BEGIN

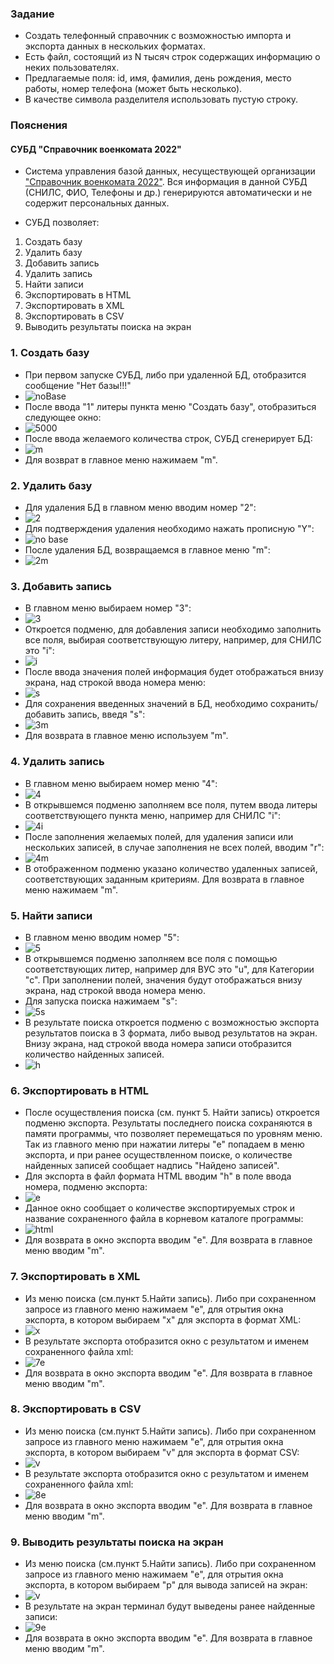 ### Задание 

- Создать телефонный справочник с возможностью импорта и экспорта данных в нескольких форматах.
- Есть файл, состоящий из N тысяч строк содержащих информацию о неких пользователях.
- Предлагаемые поля: id, имя, фамилия, день рождения, место работы, номер телефона (может быть несколько).
- В качестве символа разделителя использовать пустую строку.

### Пояснения

#### СУБД "Справочник военкомата 2022"
- Система управления базой данных, несуществующей организации ["Справочник военкомата 2022"](https://github.com/allseenn/python/tree/main/07.Tasks/main.py). Вся информация в данной СУБД (СНИЛС, ФИО, Телефоны и др.) генерируются автоматически и не содержит персональных данных.

- СУБД позволяет:

1. Создать базу
2. Удалить базу
3. Добавить запись
4. Удалить запись
5. Найти записи
6. Экспортировать в HTML
7. Экспортировать в XML
8. Экспортировать в CSV
9. Выводить результаты поиска на экран

 ### 1. Создать базу
- При первом запуске СУБД, либо при удаленной БД, отобразится сообщение "Нет базы!!!"
- ![noBase](pics/11.png)
- После ввода "1" литеры пункта меню "Создать базу", отобразиться следующее окно:
- ![5000](pics/12.png)
- После ввода желаемого количества строк, СУБД сгенерирует БД:
- ![m](pics/13.png)
- Для возврат в главное меню нажимаем "m".

### 2. Удалить базу
- Для удаления БД в главном меню вводим номер "2":
- ![2](pics/21.png)
- Для подтверждения удаления необходимо нажать прописную "Y":
- ![no base](pics/22.png)
- После удаления БД, возвращаемся в главное меню "m":
- ![2m](pics/23.png)

### 3. Добавить запись
- В главном меню выбираем номер "3":
- ![3](pics/31.png)
- Откроется подменю, для добавления записи необходимо заполнить все поля, выбирая соответствующую литеру, например, для СНИЛС это "i":
- ![i](pics/32.png)
- После ввода значения полей информация будет отображаться внизу экрана, над строкой ввода номера меню:
- ![s](pics/33.png)
- Для сохранения введенных значений в БД, необходимо сохранить/добавить запись, введя "s":
- ![3m](pics/34.png)
- Для возврата в главное меню используем "m".

### 4. Удалить запись
- В главном меню выбираем номер меню "4":
- ![4](pics/41.png)
- В открывшемся подменю заполняем все поля, путем ввода литеры соответствующего пункта меню, например для СНИЛС "i":
- ![4i](pics/42.png)
- После заполнения желаемых полей, для удаления записи или нескольких записей, в случае заполнения не всех полей, вводим "r":
- ![4m](pics/43.png)
- В отображенном подменю указано количество удаленных записей, соответствующих заданным критериям. Для возврата в главное меню нажимаем "m".

### 5. Найти записи
- В главном меню вводим номер "5":
- ![5](pics/51.png)
- В открывшемся подменю заполняем все поля с помощью соответствующих литер, например для ВУС это "u", для Категории "c". При заполнении полей, значения будут отображаться внизу экрана, над строкой ввода номера меню.
- Для запуска поиска нажимаем "s":
- ![5s](pics/52.png)
- В результате поиска откроется подменю с возможностью экспорта результатов поиска в 3 формата, либо вывод результатов на экран.
Внизу экрана, над строкой ввода номера записи отобразится количество найденных записей.
- ![h](pics/53.png)

### 6. Экспортировать в HTML
- После осуществления поиска (см. пункт 5. Найти запись) откроется подменю экспорта. Результаты последнего поиска сохраняются в памяти программы, что позволяет перемещаться по уровням меню. Так из главного меню при нажатии литеры "e" попадаем в меню экспорта, и при ранее осуществленном поиске, о количестве найденных записей сообщает надпись "Найдено записей".
- Для экспорта в файл формата HTML вводим "h" в поле ввода номера, подменю экспорта:
- ![e](pics/61.png)
- Данное окно сообщает о количестве экспортируемых строк и название сохраненного файла в корневом каталоге программы:
- ![html](pics/62.png)
- Для возврата в окно экспорта вводим "e". Для возврата в главное меню вводим "m".

### 7. Экспортировать в XML
- Из меню поиска (см.пункт 5.Найти запись). Либо при сохраненном запросе из главного меню нажимаем "e", для отрытия окна экспорта, в котором выбираем "x" для экспорта в формат XML:
- ![x](pics/71.png)
- В результате экспорта отобразится окно с результатом и именем сохраненного файла xml:
- ![7e](pics/72.png)
- Для возврата в окно экспорта вводим "e". Для возврата в главное меню вводим "m".

### 8. Экспортировать в CSV
- Из меню поиска (см.пункт 5.Найти запись). Либо при сохраненном запросе из главного меню нажимаем "e", для отрытия окна экспорта, в котором выбираем "v" для экспорта в формат CSV:
- ![v](pics/81.png)
- В результате экспорта отобразится окно с результатом и именем сохраненного файла xml:
- ![8e](pics/82.png)
- Для возврата в окно экспорта вводим "e". Для возврата в главное меню вводим "m".

### 9. Выводить результаты поиска на экран
- Из меню поиска (см.пункт 5.Найти запись). Либо при сохраненном запросе из главного меню нажимаем "e", для отрытия окна экспорта, в котором выбираем "p" для вывода записей на экран:
- ![v](pics/91.png)
- В результате на экран терминал будут выведены ранее найденные записи:
- ![9e](pics/92.png)
- Для возврата в окно экспорта вводим "e". Для возврата в главное меню вводим "m".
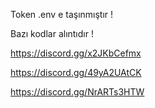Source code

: Token .env e taşınmıştır !


Bazı kodlar alıntıdır !

https://discord.gg/x2JKbCefmx

https://discord.gg/49yA2UAtCK

https://discord.gg/NrARTs3HTW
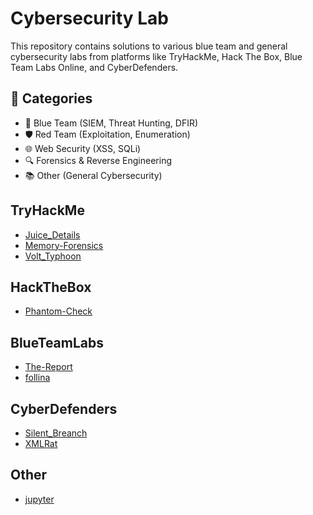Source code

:# Cybersecurity Lab

This repository contains solutions to various blue team and general cybersecurity labs from platforms like TryHackMe, Hack The Box, Blue Team Labs Online, and CyberDefenders.

## 🧠 Categories
- 🔵 Blue Team (SIEM, Threat Hunting, DFIR)
- 🛡️ Red Team (Exploitation, Enumeration)
- 🌐 Web Security (XSS, SQLi)
- 🔍 Forensics & Reverse Engineering
- 📚 Other (General Cybersecurity)

##  TryHackMe

- [Juice_Details](TryHackMe/Juice_Details/README.md)
- [Memory-Forensics](TryHackMe/Memory-Forensics/README.md)
- [Volt_Typhoon](TryHackMe/Volt_Typhoon/README.md)

##  HackTheBox

- [Phantom-Check](HackTheBox/Phantom-Check/README.md)

##  BlueTeamLabs

- [The-Report](BlueTeamLabs/The-Report/README.md)
- [follina](BlueTeamLabs/follina/README.md)

##  CyberDefenders

- [Silent_Breanch](CyberDefenders/Silent_Breanch/README.md)
- [XMLRat](CyberDefenders/XMLRat/README.md)

##  Other

- [jupyter](Other/jupyter/README.md)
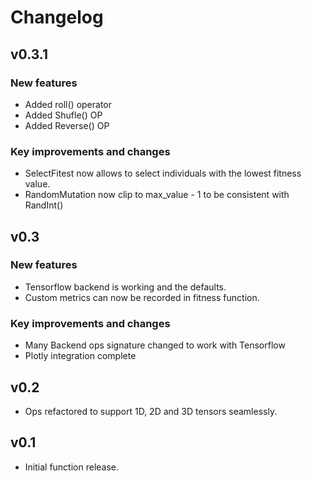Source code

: # Changelog

## v0.3.1

### New features

* Added roll() operator
* Added Shufle() OP
* Added Reverse() OP

### Key improvements and changes

* SelectFitest now allows to select individuals with the lowest fitness value.
* RandomMutation now clip to max_value - 1 to be consistent with RandInt()


## v0.3

### New features

* Tensorflow backend is working and the defaults.
* Custom metrics can now be recorded in fitness function.

### Key improvements and changes

* Many Backend ops signature changed to work with Tensorflow
* Plotly integration complete

## v0.2

* Ops refactored to support 1D, 2D and 3D tensors seamlessly.

## v0.1

* Initial function release.
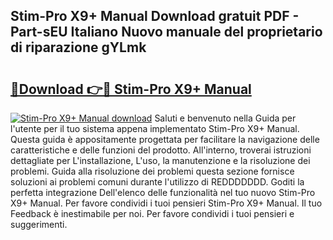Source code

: ## Stim-Pro X9+ Manual Download gratuit PDF - Part-sEU Italiano Nuovo manuale del proprietario di riparazione gYLmk

# <h2><a href="http://dfcyji.blite.top/?on=Stim-Pro+X9%2b+Manual">🔗Download 👉🔴 Stim-Pro X9+ Manual</a></h2>

[![Stim-Pro X9+ Manual download](https://i.imgur.com/lujVjoI.png)](http://dfcyji.blite.top/?on=Stim-Pro+X9%2b+Manual)
Saluti e benvenuto nella Guida per l'utente per il tuo sistema appena implementato Stim-Pro X9+ Manual. Questa guida è appositamente progettata per facilitare la navigazione delle caratteristiche e delle funzioni del prodotto. All'interno, troverai istruzioni dettagliate per L'installazione, L'uso, la manutenzione e la risoluzione dei problemi. Guida alla risoluzione dei problemi questa sezione fornisce soluzioni ai problemi comuni durante l'utilizzo di REDDDDDDD. Goditi la perfetta integrazione Dell'elenco delle funzionalità nel tuo nuovo Stim-Pro X9+ Manual. Per favore condividi i tuoi pensieri Stim-Pro X9+ Manual. Il tuo Feedback è inestimabile per noi. Per favore condividi i tuoi pensieri e suggerimenti.
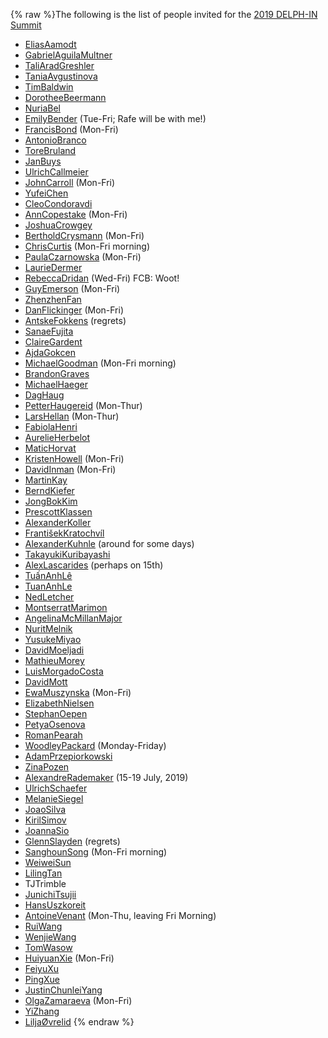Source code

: {% raw %}The following is the list of people invited for the [2019 DELPH-IN
Summit](../CambridgeTop)

- [EliasAamodt](/EliasAamodt)
- [GabrielAguilaMultner](/GabrielAguilaMultner)
- [TaliAradGreshler](https://blog.inductorsoftware.com/docsproto/tools/TaliAradGreshler)
- [TaniaAvgustinova](https://blog.inductorsoftware.com/docsproto/tools/TaniaAvgustinova)
- [TimBaldwin](https://blog.inductorsoftware.com/docsproto/tools/TimBaldwin)
- [DorotheeBeermann](/DorotheeBeermann)
- [NuriaBel](/NuriaBel)
- [EmilyBender](https://blog.inductorsoftware.com/docsproto/tools/EmilyBender) (Tue-Fri; Rafe will be with me!)
- [FrancisBond](https://blog.inductorsoftware.com/docsproto/tools/FrancisBond) (Mon-Fri)
- [AntonioBranco](https://blog.inductorsoftware.com/docsproto/tools/AntonioBranco)
- [ToreBruland](/ToreBruland)
- [JanBuys](https://blog.inductorsoftware.com/docsproto/tools/JanBuys)
- [UlrichCallmeier](/UlrichCallmeier)
- [JohnCarroll](https://blog.inductorsoftware.com/docsproto/tools/JohnCarroll) (Mon-Fri)
- [YufeiChen](/YufeiChen)
- [CleoCondoravdi](/CleoCondoravdi)
- [AnnCopestake](https://blog.inductorsoftware.com/docsproto/tools/AnnCopestake) (Mon-Fri)
- [JoshuaCrowgey](https://blog.inductorsoftware.com/docsproto/tools/JoshuaCrowgey)
- [BertholdCrysmann](https://blog.inductorsoftware.com/docsproto/tools/BertholdCrysmann) (Mon-Fri)
- [ChrisCurtis](https://blog.inductorsoftware.com/docsproto/tools/ChrisCurtis) (Mon-Fri morning)
- [PaulaCzarnowska](/PaulaCzarnowska) (Mon-Fri)
- [LaurieDermer](/LaurieDermer)
- [RebeccaDridan](https://blog.inductorsoftware.com/docsproto/tools/RebeccaDridan) (Wed-Fri) FCB: Woot!
- [GuyEmerson](https://blog.inductorsoftware.com/docsproto/tools/GuyEmerson) (Mon-Fri)
- [ZhenzhenFan](/ZhenzhenFan)
- [DanFlickinger](https://blog.inductorsoftware.com/docsproto/tools/DanFlickinger) (Mon-Fri)
- [AntskeFokkens](https://blog.inductorsoftware.com/docsproto/tools/AntskeFokkens) (regrets)
- [SanaeFujita](/SanaeFujita)
- [ClaireGardent](/ClaireGardent)
- [AjdaGokcen](/AjdaGokcen)
- [MichaelGoodman](https://blog.inductorsoftware.com/docsproto/tools/MichaelGoodman) (Mon-Fri morning)
- [BrandonGraves](/BrandonGraves)
- [MichaelHaeger](/MichaelHaeger)
- [DagHaug](/DagHaug)
- [PetterHaugereid](https://blog.inductorsoftware.com/docsproto/tools/PetterHaugereid) (Mon-Thur)
- [LarsHellan](/LarsHellan) (Mon-Thur)
- [FabiolaHenri](/FabiolaHenri)
- [AurelieHerbelot](/AurelieHerbelot)
- [MaticHorvat](/MaticHorvat)
- [KristenHowell](/KristenHowell) (Mon-Fri)
- [DavidInman](/DavidInman) (Mon-Fri)
- [MartinKay](/MartinKay)
- [BerndKiefer](https://blog.inductorsoftware.com/docsproto/tools/BerndKiefer)
- [JongBokKim](https://blog.inductorsoftware.com/docsproto/tools/JongBokKim)
- [PrescottKlassen](/PrescottKlassen)
- [AlexanderKoller](https://blog.inductorsoftware.com/docsproto/tools/AlexanderKoller)
- [FrantišekKratochvíl](/Franti%C5%A1ekKratochv%C3%ADl)
- [AlexanderKuhnle](/AlexanderKuhnle) (around for some days)
- [TakayukiKuribayashi](/TakayukiKuribayashi)
- [AlexLascarides](https://blog.inductorsoftware.com/docsproto/tools/AlexLascarides) (perhaps on 15th)
- [TuấnAnhLê](/Tu%E1%BA%A5nAnhL%C3%AA)
- [TuanAnhLe](https://blog.inductorsoftware.com/docsproto/tools/TuanAnhLe)
- [NedLetcher](https://blog.inductorsoftware.com/docsproto/tools/NedLetcher)
- [MontserratMarimon](/MontserratMarimon)
- [AngelinaMcMillanMajor](/AngelinaMcMillanMajor)
- [NuritMelnik](https://blog.inductorsoftware.com/docsproto/tools/NuritMelnik)
- [YusukeMiyao](/YusukeMiyao)
- [DavidMoeljadi](https://blog.inductorsoftware.com/docsproto/tools/DavidMoeljadi)
- [MathieuMorey](/MathieuMorey)
- [LuisMorgadoCosta](https://blog.inductorsoftware.com/docsproto/tools/LuisMorgadoCosta)
- [DavidMott](https://blog.inductorsoftware.com/docsproto/tools/DavidMott)
- [EwaMuszynska](/EwaMuszynska) (Mon-Fri)
- [ElizabethNielsen](/ElizabethNielsen)
- [StephanOepen](https://blog.inductorsoftware.com/docsproto/tools/StephanOepen)
- [PetyaOsenova](https://blog.inductorsoftware.com/docsproto/tools/PetyaOsenova)
- [RomanPearah](/RomanPearah)
- [WoodleyPackard](/WoodleyPackard) (Monday-Friday)
- [AdamPrzepiorkowski](/AdamPrzepiorkowski)
- [ZinaPozen](https://blog.inductorsoftware.com/docsproto/tools/ZinaPozen)
- [AlexandreRademaker](https://blog.inductorsoftware.com/docsproto/tools/AlexandreRademaker) (15-19 July, 2019)
- [UlrichSchaefer](https://blog.inductorsoftware.com/docsproto/tools/UlrichSchaefer)
- [MelanieSiegel](/MelanieSiegel)
- [JoaoSilva](https://blog.inductorsoftware.com/docsproto/tools/JoaoSilva)
- [KirilSimov](/KirilSimov)
- [JoannaSio](/JoannaSio)
- [GlennSlayden](https://blog.inductorsoftware.com/docsproto/tools/GlennSlayden) (regrets)
- [SanghounSong](https://blog.inductorsoftware.com/docsproto/tools/SanghounSong) (Mon-Fri morning)
- [WeiweiSun](https://blog.inductorsoftware.com/docsproto/tools/WeiweiSun)
- [LilingTan](https://blog.inductorsoftware.com/docsproto/tools/LilingTan)
- TJTrimble
- [JunichiTsujii](/JunichiTsujii)
- [HansUszkoreit](https://blog.inductorsoftware.com/docsproto/tools/HansUszkoreit)
- [AntoineVenant](/AntoineVenant) (Mon-Thu, leaving Fri Morning)
- [RuiWang](/RuiWang)
- [WenjieWang](https://blog.inductorsoftware.com/docsproto/tools/WenjieWang)
- [TomWasow](/TomWasow)
- [HuiyuanXie](/HuiyuanXie) (Mon-Fri)
- [FeiyuXu](https://blog.inductorsoftware.com/docsproto/tools/FeiyuXu)
- [PingXue](/PingXue)
- [JustinChunleiYang](https://blog.inductorsoftware.com/docsproto/tools/JustinChunleiYang)
- [OlgaZamaraeva](https://blog.inductorsoftware.com/docsproto/tools/OlgaZamaraeva) (Mon-Fri)
- [YiZhang](https://blog.inductorsoftware.com/docsproto/tools/YiZhang)
- [LiljaØvrelid](/Lilja%C3%98vrelid)
<update date omitted for speed>{% endraw %}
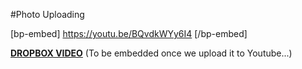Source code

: #Photo Uploading

[bp-embed] https://youtu.be/BQvdkWYy6I4 [/bp-embed]

[**DROPBOX VIDEO**](https://www.dropbox.com/s/isl3lkf40bltiwq/buddyboss-platform-photo-uploading.mp4?raw=1)
(To be embedded once we upload it to Youtube...)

END

### Your instructions
Please repeat, exactly as written, the lines in the records above, starting with the one that has "Added roll() operator" and going on through the one that has "- [NuriaBel](/NuriaBel)". Pictures are to be left out.

### Result
* Added roll() operator
* Added Shufle() OP
* Added Reverse() OP

### Key improvements and changes

* SelectFitest now allows to select individuals with the lowest fitness value.
* RandomMutation now clip to max_value - 1 to be consistent with RandInt()


## v0.3

### New features

* Tensorflow backend is working and the defaults.
* Custom metrics can now be recorded in fitness function.

### Key improvements and changes

* Many Backend ops signature changed to work with Tensorflow
* Plotly integration complete

## v0.2

* Ops refactored to support 1D, 2D and 3D tensors seamlessly.

## v0.1

* Initial function release.
Source code

: ## Stim-Pro X9+ Manual Download gratuit PDF - Part-sEU Italiano Nuovo manuale del proprietario di riparazione gYLmk

# <h2><a href="http://dfcyji.blite.top/?on=Stim-Pro+X9%2b+Manual">🔗Download 👉🔴 Stim-Pro X9+ Manual</a></h2>

[![Stim-Pro X9+ Manual download](https://i.imgur.com/lujVjoI.png)](http://dfcyji.blite.top/?on=Stim-Pro+X9%2b+Manual)
Saluti e benvenuto nella Guida per l'utente per il tuo sistema appena implementato Stim-Pro X9+ Manual. Questa guida è appositamente progettata per facilitare la navigazione delle caratteristiche e delle funzioni del prodotto. All'interno, troverai istruzioni dettagliate per L'installazione, L'uso, la manutenzione e la risoluzione dei problemi. Guida alla risoluzione dei problemi questa sezione fornisce soluzioni ai problemi comuni durante l'utilizzo di REDDDDDDD. Goditi la perfetta integrazione Dell'elenco delle funzionalità nel tuo nuovo Stim-Pro X9+ Manual. Per favore condividi i tuoi pensieri Stim-Pro X9+ Manual. Il tuo Feedback è inestimabile per noi. Per favore condividi i tuoi pensieri e suggerimenti.
Source code

: {% raw %}The following is the list of people invited for the [2019 DELPH-IN
Summit](../CambridgeTop)

- [EliasAamodt](/EliasAamodt)
- [GabrielAguilaMultner](/GabrielAguilaMultner)
- [TaliAradGreshler](https://blog.inductorsoftware.com/docsproto/tools/TaliAradGreshler)
- [TaniaAvgustinova](https://blog.inductorsoftware.com/docsproto/tools/TaniaAvgustinova)
- [TimBaldwin](https://blog.inductorsoftware.com/docsproto/tools/TimBaldwin)
- [DorotheeBeermann](/DorotheeBeermann)
- [NuriaBel](/NuriaBel)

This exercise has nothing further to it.